From Analysis to Specification

We've now moved from gut feel to measurable facts. Instead of "I write in a chatty style," we can say: "I use 16-20 word sentences on average, lots of contractions, em-dashes for asides rather than parentheses, and I tend to open sections with questions."

That's the gap between telling a human our style (they can fill in the gaps) and telling AI (which needs every pattern spelled out).
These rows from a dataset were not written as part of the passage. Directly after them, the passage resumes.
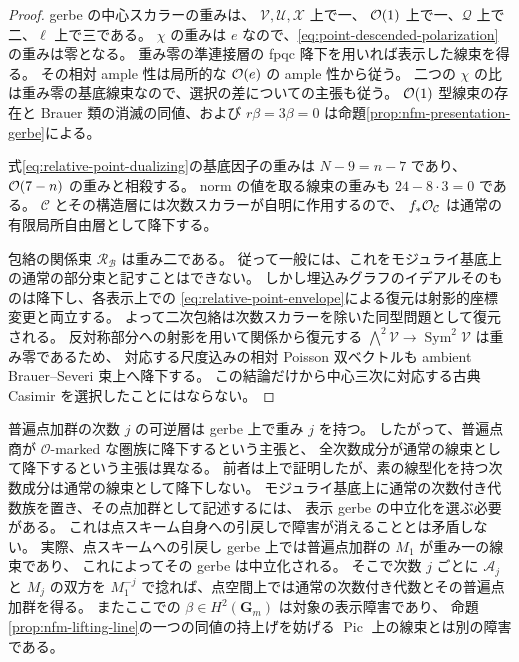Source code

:\begin{proof}
gerbe の中心スカラーの重みは、
$\mathcal V,\mathcal U,\mathcal X$ 上で一、
$\mathcal O(1)$ 上で一、$\mathcal Q$ 上で二、$\ell$ 上で三である。
$\chi$ の重みは $e$ なので、\eqref{eq:point-descended-polarization} の重みは零となる。
重み零の準連接層の fpqc 降下を用いれば表示した線束を得る。
その相対 ample 性は局所的な $\mathcal O(e)$ の ample 性から従う。
二つの $\chi$ の比は重み零の基底線束なので、選択の差についての主張も従う。
$\mathcal O(1)$ 型線束の存在と Brauer 類の消滅の同値、および
$r\beta=3\beta=0$ は命題\ref{prop:nfm-presentation-gerbe}による。

式\eqref{eq:relative-point-dualizing}の基底因子の重みは $N-9=n-7$ であり、
$\mathcal O(7-n)$ の重みと相殺する。
norm の値を取る線束の重みも $24-8\cdot3=0$ である。
$\mathcal C$ とその構造層には次数スカラーが自明に作用するので、
$f_*\mathcal O_{\mathcal C}$ は通常の有限局所自由層として降下する。

包絡の関係束 $\mathcal R_{\mathcal B}$ は重み二である。
従って一般には、これをモジュライ基底上の通常の部分束と記すことはできない。
しかし埋込みグラフのイデアルそのものは降下し、各表示上での
\eqref{eq:relative-point-envelope}による復元は射影的座標変更と両立する。
よって二次包絡は次数スカラーを除いた同型問題として復元される。
反対称部分への射影を用いて関係から復元する
$\bigwedge^2\mathcal V\to\operatorname{Sym}^2\mathcal V$ は重み零であるため、
対応する尺度込みの相対 Poisson 双ベクトルも ambient Brauer--Severi 束上へ降下する。
この結論だけから中心三次に対応する古典 Casimir を選択したことにはならない。
\end{proof}

\begin{remark}[普遍点加群と普遍点商]
普遍点加群の次数 $j$ の可逆層は gerbe 上で重み $j$ を持つ。
したがって、普遍点商が $\mathcal O$-marked な圏族に降下するという主張と、
全次数成分が通常の線束として降下するという主張は異なる。
前者は上で証明したが、素の線型化を持つ次数成分は通常の線束として降下しない。
モジュライ基底上に通常の次数付き代数族を置き、その点加群として記述するには、
表示 gerbe の中立化を選ぶ必要がある。
これは点スキーム自身への引戻しで障害が消えることとは矛盾しない。
実際、点スキームへの引戻し gerbe 上では普遍点加群の $M_1$ が重み一の線束であり、
これによってその gerbe は中立化される。
そこで次数 $j$ ごとに $\mathcal A_j$ と $M_j$ の双方を
$M_1^{-j}$ で捻れば、点空間上では通常の次数付き代数とその普遍点加群を得る。
またここでの $\beta\in H^2(\mathbf G_m)$ は対象の表示障害であり、
命題\ref{prop:nfm-lifting-line}の一つの同値の持上げを妨げる
$\operatorname{Pic}$ 上の線束とは別の障害である。
\end{remark}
The next article takes this analysis and turns it into an AI-ready style spec. That's a document that converts our patterns into rules that actually make Claude or ChatGPT match our voice. Knowing our patterns is key. Teaching them to AI is the next step.

References

Eder, M., Rybicki, J., & Kestemont, M. (2016). Stylometry with R: A package for computational text analysis. The R Journal, 8(1), 107-121. https://doi.org/10.32614/RJ-2016-007 ↩
Stamatatos, E. (2009). A survey of modern authorship attribution methods. Journal of the American Society for Information Science and Technology, 60(3), 538-556. https://doi.org/10.1002/asi.21001 ↩

Research Notes

Sample Corpus: 15 writing samples from 5 New Yorker contributors (~58,500 words total). Jia Tolentino: 3 samples (~9,000 words). Rachel Aviv: 3 samples (~24,500 words). Kelefa Sanneh: 3 samples (~6,400 words). Adam Gopnik: 3 samples (~7,200 words). Doreen St. Félix: 3 samples (~11,400 words).

Method: Stylometric analysis across five dimensions. Patterns found through comparative close reading and Claude-assisted textual analysis. All samples from publicly accessible New Yorker articles, 2024-2025.

Limitations: Small sample size provides directional insights, not definitive norms. Focus on literary journalism limits generalizability to other genres.